Many corporations give laptops to their employees. Sometimes they work routinely from the road, from home, or from client locations. In most cases, steps to make that laptop secure against accidental loss or potential tampering are well understood. The dangers are fairly simple and easy to prepare for, like situations in which an employee leaves the laptop behind at a client location, or if an overly curious family member peeks in while the employee is out of the house. But sometimes trips go farther than on the other side of town. Sometimes, employees have to bring those corporate laptops overseas, in places where the risks go up significantly. This is particularly a concern recently, after U.S. intelligence agencies reported to Congress on the threat of computer-based espionage. For example, in China, the government itself is rumored to have highly sophisticated methods for snooping on people, blocking access, and even compelling the divulging of sensitive data. How do you properly prepare a business laptop for overseas travel?

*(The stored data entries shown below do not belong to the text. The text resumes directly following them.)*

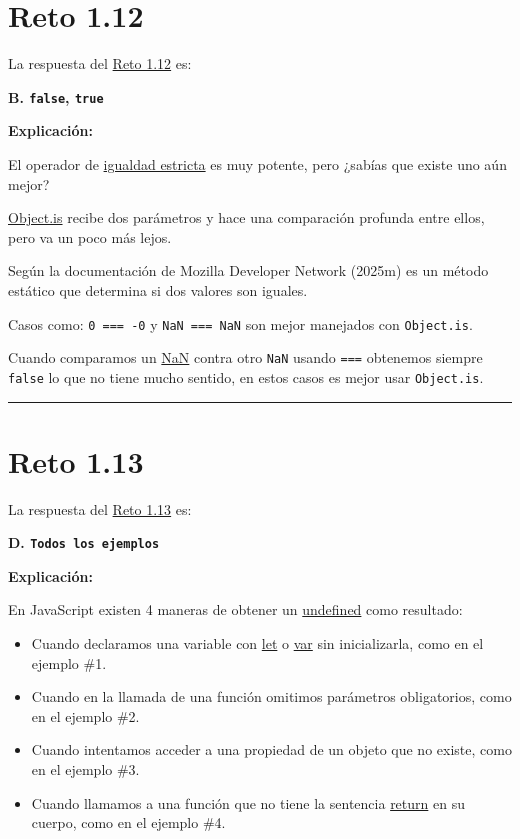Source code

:\documentclass[
  letterpaper,
  DIV=11,
  numbers=noendperiod]{scrreprt}
\begin{document}
\section{Reto 1.12}\label{sec-sol-cap1-reto12}

La respuesta del \hyperref[sec-cap1-reto12]{Reto 1.12} es:

\textbf{B. \texttt{false}, \texttt{true}}

\textbf{Explicación:}

El operador de \hyperref[glos-igualdad_estricta]{igualdad estricta} es
muy potente, pero ¿sabías que existe uno aún mejor?

\hyperref[glos-object_is]{Object.is} recibe dos parámetros y hace una
comparación profunda entre ellos, pero va un poco más lejos.

Según la documentación de Mozilla Developer Network (2025m) es un método
estático que determina si dos valores son iguales.

Casos como: \texttt{0\ ===\ -0} y \texttt{NaN\ ===\ NaN} son mejor
manejados con \texttt{Object.is}.

Cuando comparamos un \hyperref[glos-nan]{NaN} contra otro \texttt{NaN}
usando \texttt{===} obtenemos siempre \texttt{false} lo que no tiene
mucho sentido, en estos casos es mejor usar \texttt{Object.is}.

\begin{center}\rule{0.5\linewidth}{0.5pt}\end{center}

\section{Reto 1.13}\label{sec-sol-cap1-reto13}

La respuesta del \hyperref[sec-cap1-reto13]{Reto 1.13} es:

\textbf{D. \texttt{Todos\ los\ ejemplos}}

\textbf{Explicación:}

En JavaScript existen 4 maneras de obtener un
\hyperref[glos-undefined]{undefined} como resultado:

\begin{itemize}
\item
  Cuando declaramos una variable con \hyperref[glos-let]{let} o
  \hyperref[glos-var]{var} sin inicializarla, como en el ejemplo \#1.
\item
  Cuando en la llamada de una función omitimos parámetros obligatorios,
  como en el ejemplo \#2.
\item
  Cuando intentamos acceder a una propiedad de un objeto que no existe,
  como en el ejemplo \#3.
\item
  Cuando llamamos a una función que no tiene la sentencia
  \hyperref[glos-return]{return} en su cuerpo, como en el ejemplo \#4.
\end{itemize}
\end{document}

There are two different parts to this: access and security. You need to ensure that your employees will be able to access the Internet and the corporate office regardless of where they are, and you need to make sure everything stays secure. The most basic feature is, of course, a VPN. It should be enabled by default, so that once logged in, the user doesn't have to worry about it. Ideally, if you have the bandwidth for it, the VPN should be configured so that all Internet traffic goes over it. That way, everything the employee does online is encrypted through the tunnel up to the base office, and then is sent out to the Internet, preventing any kind of local snooping. Remember that VPNs are routinely being blocked in some foreign countries like China, so ideally you should have various means of connecting, like IPSec and VPN over SSL. You may also want to use alternative means if nothing works on the VPN front, like using uncommon ports, TOR, or having a SSH server just in case. If your own corporation doesn't have the infrastructure in place for it, you can use a third-party VPN provider — just make sure you trust them to be completely secure, which isn't always possible.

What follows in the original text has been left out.